─── Listed records
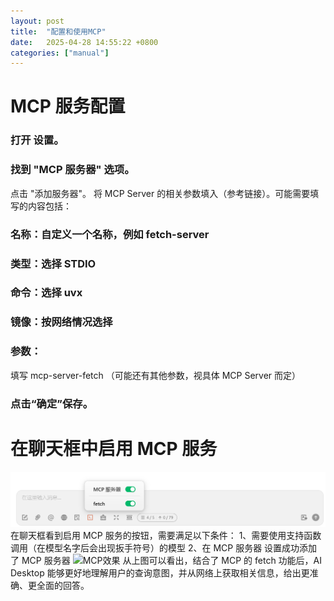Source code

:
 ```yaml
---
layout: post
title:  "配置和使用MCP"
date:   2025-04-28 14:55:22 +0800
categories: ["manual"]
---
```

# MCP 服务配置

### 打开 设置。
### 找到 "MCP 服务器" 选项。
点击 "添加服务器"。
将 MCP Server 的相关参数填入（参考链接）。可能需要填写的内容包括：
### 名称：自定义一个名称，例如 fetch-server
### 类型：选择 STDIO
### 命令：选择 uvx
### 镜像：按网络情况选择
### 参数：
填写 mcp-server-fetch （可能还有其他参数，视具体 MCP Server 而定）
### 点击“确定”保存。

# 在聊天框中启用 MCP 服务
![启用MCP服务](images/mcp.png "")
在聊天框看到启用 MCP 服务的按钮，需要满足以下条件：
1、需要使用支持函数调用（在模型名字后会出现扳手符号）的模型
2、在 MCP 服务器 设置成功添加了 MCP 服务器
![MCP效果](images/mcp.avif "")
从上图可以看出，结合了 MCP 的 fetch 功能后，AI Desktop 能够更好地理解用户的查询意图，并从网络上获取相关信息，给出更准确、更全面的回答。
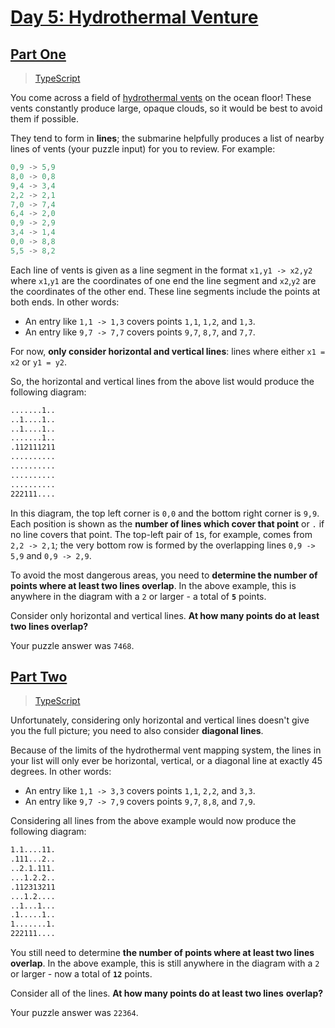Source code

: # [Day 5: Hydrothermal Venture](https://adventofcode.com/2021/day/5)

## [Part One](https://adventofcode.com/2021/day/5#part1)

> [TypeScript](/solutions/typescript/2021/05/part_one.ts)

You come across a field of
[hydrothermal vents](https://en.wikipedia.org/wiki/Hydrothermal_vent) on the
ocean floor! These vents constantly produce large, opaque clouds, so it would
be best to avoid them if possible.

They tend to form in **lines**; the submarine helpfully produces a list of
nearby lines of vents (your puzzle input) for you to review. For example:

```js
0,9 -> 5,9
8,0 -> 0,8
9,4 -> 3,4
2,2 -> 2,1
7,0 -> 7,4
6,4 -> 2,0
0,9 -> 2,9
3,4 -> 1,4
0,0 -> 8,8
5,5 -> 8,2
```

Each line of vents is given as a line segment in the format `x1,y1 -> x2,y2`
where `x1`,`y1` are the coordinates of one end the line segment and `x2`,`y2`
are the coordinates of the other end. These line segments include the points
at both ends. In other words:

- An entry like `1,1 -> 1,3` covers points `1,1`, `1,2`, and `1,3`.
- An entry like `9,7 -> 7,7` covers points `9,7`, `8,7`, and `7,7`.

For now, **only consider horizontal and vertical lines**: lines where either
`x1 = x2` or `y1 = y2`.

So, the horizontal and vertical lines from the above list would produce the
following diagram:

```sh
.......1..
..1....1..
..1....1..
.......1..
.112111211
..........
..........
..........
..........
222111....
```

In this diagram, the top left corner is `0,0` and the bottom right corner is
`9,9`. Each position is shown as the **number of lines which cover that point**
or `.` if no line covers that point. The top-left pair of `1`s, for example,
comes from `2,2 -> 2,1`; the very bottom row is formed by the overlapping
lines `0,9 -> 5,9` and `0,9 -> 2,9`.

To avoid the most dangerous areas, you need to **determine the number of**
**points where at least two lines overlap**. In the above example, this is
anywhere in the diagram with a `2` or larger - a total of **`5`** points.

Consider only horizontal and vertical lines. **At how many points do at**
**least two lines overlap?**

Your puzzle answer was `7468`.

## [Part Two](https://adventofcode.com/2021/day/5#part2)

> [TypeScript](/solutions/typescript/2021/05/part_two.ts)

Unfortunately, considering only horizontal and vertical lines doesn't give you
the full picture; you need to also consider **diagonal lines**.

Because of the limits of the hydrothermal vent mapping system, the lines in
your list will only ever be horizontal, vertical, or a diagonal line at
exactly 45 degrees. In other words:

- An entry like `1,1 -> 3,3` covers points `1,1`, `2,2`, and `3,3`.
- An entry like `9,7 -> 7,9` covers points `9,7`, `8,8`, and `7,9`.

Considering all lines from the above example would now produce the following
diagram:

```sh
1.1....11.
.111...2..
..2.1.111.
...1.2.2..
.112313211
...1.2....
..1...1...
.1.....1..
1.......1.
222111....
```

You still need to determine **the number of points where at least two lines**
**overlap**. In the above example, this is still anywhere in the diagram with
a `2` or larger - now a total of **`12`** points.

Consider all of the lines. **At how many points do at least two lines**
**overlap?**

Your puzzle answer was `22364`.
──────
─── Listed records
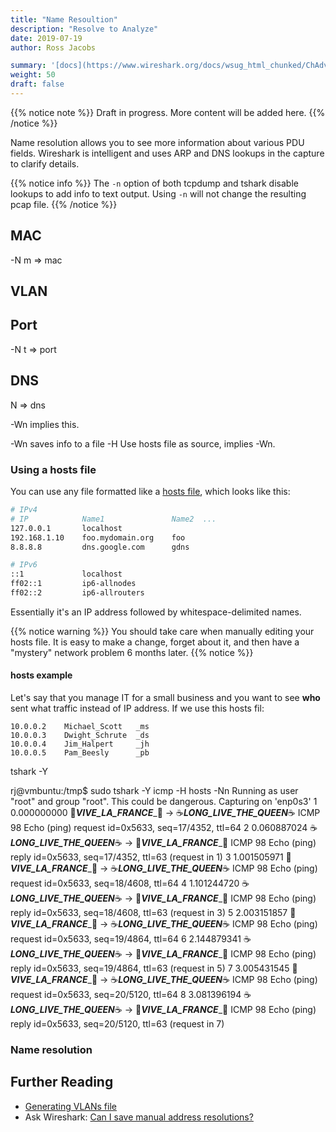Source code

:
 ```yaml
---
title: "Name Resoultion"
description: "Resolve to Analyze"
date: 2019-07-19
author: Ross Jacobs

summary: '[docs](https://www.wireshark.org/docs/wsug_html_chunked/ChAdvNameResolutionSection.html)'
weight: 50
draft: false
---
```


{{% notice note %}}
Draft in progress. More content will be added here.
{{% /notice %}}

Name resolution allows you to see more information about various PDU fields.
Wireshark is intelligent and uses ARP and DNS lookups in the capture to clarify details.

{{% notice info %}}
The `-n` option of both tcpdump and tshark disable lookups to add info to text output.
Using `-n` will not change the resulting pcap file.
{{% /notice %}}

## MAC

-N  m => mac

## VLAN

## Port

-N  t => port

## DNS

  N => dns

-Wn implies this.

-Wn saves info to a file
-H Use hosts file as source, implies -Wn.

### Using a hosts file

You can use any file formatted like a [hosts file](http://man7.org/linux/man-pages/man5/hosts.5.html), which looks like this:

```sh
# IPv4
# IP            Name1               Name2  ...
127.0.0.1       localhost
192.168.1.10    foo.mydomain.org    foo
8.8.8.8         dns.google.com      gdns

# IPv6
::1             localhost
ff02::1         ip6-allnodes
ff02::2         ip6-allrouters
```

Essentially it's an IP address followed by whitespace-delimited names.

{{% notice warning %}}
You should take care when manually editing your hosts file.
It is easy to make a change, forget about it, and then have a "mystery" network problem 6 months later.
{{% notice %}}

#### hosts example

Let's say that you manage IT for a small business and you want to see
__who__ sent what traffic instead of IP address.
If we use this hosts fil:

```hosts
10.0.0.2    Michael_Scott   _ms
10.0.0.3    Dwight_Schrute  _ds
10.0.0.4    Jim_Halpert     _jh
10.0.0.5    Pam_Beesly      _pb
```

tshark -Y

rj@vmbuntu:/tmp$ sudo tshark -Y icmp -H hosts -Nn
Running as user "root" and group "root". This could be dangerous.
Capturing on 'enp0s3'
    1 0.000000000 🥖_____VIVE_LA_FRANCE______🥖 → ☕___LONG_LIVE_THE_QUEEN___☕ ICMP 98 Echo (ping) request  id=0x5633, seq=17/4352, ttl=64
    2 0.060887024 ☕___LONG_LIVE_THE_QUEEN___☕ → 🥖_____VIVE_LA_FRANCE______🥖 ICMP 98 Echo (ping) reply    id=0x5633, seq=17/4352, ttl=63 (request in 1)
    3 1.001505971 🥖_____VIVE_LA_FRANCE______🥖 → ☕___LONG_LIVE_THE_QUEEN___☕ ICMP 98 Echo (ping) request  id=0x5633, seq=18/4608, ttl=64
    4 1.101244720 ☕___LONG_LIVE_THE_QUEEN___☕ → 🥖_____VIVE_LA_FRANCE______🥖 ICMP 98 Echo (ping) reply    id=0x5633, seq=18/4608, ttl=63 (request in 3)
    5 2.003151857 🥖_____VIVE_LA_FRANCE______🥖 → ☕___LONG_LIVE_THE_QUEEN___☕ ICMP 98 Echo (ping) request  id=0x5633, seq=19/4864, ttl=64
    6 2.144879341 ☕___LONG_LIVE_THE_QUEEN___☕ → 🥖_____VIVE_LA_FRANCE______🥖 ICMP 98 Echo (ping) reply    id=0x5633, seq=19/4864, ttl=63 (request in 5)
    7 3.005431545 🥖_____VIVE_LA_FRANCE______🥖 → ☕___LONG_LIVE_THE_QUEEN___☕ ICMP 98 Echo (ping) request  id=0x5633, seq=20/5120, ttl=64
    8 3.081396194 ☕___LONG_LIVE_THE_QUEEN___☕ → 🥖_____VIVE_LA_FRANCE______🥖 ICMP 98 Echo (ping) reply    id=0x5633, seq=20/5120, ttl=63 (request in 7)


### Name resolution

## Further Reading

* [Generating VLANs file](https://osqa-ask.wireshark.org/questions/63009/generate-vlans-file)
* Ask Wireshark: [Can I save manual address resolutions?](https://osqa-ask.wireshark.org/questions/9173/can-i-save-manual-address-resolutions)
──────
─── Listed records
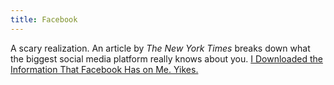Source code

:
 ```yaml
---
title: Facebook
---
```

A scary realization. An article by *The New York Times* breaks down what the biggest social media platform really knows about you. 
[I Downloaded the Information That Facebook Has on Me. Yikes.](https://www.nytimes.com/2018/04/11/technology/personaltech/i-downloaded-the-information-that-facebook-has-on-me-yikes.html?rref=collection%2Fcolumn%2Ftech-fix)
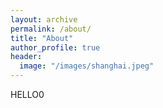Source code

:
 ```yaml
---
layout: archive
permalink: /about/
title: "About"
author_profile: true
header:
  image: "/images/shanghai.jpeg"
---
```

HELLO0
──────
▸ Directions:
Among the lines above, return those that hold the word "Each".

▸ Solution to the exercise:
Each line of vents is given as a line segment in the format `x1,y1 -> x2,y2`
`9,9`. Each position is shown as the **number of lines which cover that point**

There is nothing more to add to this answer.